Central limit theorem effect of number of samples vs sample size

lken

New Member
#1
Hey guys,

For an assignment I've been asked to investigate the CLT when sampling from different distributions using different sample sizes. Do to this in R, I've created histograms of the binomial, poisson, and uniform distribution each with 10, 100, 1000 samples of sample sizes of 10, 20, 50,and 100 (with a long-winded code that am also going to try to fix up at a later data).

As I understand, as sample size increases, the distribution of means approximates a normal distribution. I can see this clearly in my histograms when I increase the number of samples (or the number of replicates of 10, 20, 50, and 100 that I take), but not when I increase the sample sizes. Increasing the sample sizes from 10 to 50, for example, does not seem to bring in the tails of the distribution or approximate the normal distribution any further. My guess was that increasing both sample size and replicates helped increase the tendency towards meeting the CLT. Am I missing something?

Thanks,
lken
 

Dragan

Super Moderator
#2
Well, no, you're not really missing anything.

However, understand that how quickly the convergence to the normal approximation is based on the underlying distribution that is being sampled from to compute the sample means - for any particular sample size.

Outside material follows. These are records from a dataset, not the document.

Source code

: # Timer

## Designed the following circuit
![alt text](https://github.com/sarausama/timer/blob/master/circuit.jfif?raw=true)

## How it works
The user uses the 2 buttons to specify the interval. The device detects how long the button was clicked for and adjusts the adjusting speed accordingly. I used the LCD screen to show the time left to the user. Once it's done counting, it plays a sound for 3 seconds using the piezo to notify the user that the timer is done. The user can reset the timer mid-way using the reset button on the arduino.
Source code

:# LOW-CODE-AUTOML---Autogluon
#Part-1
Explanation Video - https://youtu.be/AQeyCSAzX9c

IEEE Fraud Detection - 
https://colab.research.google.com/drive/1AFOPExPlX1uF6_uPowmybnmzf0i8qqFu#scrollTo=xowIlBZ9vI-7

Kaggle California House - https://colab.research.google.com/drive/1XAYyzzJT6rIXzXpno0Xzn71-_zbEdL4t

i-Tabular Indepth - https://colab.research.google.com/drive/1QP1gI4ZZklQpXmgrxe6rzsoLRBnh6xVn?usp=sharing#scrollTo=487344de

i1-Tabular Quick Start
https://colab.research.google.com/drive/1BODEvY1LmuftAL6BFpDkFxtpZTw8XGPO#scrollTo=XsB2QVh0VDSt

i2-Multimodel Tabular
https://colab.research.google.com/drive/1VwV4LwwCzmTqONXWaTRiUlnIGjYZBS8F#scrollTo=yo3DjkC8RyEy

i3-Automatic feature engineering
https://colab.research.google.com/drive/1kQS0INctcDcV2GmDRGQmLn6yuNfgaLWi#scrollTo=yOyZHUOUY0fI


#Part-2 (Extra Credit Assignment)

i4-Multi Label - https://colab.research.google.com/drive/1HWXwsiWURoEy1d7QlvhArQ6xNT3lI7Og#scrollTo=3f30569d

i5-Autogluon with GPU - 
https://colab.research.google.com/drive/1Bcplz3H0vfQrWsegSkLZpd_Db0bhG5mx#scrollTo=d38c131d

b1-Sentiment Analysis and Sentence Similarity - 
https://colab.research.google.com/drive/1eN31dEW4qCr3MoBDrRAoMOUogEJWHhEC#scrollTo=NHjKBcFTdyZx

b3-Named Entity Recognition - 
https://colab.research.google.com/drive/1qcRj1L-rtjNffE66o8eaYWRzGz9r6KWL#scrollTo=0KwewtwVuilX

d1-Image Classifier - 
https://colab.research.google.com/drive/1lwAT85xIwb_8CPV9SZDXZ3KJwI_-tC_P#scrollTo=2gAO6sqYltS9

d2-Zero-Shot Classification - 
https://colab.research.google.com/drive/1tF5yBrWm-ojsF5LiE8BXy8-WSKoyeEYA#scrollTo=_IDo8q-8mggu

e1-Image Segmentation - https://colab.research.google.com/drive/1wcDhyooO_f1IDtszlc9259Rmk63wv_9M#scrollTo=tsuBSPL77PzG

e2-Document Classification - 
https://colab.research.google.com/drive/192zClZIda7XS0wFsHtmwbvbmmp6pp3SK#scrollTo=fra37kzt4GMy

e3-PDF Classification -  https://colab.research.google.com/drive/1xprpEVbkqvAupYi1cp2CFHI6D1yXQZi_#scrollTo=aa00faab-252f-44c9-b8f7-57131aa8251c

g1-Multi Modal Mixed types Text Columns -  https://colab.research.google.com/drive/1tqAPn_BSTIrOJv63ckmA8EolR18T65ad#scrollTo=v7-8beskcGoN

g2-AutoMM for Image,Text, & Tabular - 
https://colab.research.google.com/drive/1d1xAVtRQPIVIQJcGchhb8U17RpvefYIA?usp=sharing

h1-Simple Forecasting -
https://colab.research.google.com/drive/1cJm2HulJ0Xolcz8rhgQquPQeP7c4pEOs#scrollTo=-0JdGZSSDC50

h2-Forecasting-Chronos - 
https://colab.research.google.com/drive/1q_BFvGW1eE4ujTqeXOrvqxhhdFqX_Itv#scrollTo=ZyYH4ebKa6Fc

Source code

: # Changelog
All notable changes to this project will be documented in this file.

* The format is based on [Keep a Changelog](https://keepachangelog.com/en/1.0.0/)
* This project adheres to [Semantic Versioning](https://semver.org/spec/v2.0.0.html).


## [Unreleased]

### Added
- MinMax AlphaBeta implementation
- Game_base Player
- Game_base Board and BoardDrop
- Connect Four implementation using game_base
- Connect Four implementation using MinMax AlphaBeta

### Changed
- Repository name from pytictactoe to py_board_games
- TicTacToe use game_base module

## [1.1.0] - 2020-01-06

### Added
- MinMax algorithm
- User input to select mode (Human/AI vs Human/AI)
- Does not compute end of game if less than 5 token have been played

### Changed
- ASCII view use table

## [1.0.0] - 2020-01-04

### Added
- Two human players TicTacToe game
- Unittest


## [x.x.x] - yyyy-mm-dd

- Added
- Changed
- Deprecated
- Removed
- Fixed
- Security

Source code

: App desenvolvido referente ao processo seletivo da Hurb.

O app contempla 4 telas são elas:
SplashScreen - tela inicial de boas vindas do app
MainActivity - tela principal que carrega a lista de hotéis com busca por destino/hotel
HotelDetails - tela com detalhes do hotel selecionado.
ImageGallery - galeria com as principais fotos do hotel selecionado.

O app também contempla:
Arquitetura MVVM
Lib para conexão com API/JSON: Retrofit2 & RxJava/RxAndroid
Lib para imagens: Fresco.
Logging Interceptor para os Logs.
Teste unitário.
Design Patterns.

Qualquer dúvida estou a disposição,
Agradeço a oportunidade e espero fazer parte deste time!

Keep in mind, that if I draw 2 million pseudo-random deviates from a Student t-distribution with 25 degrees of freedom, that the histogram will look like a normal distribution - but the most used traditional tests used to test for normality e.g.,Kolmogrov-Smirnov, Shapiro-Wilks, Anderson-Darlington will reject a null hypothesis assuming normality at a 0.05 level.
 

lken

New Member
#3
So if the underlying distribution is more normal (ei a uniform distribution), the means will approximate a normal distribution faster than if I take it from a poisson distribution. So taking replicates from small sample size from a poisson distribution may not approximate normal, and increasing that sample size to 50 or 100 may still not be large enough to approximate normal until you replicate it a large number of times. I think it's becoming a bit less vague. Thanks for your help!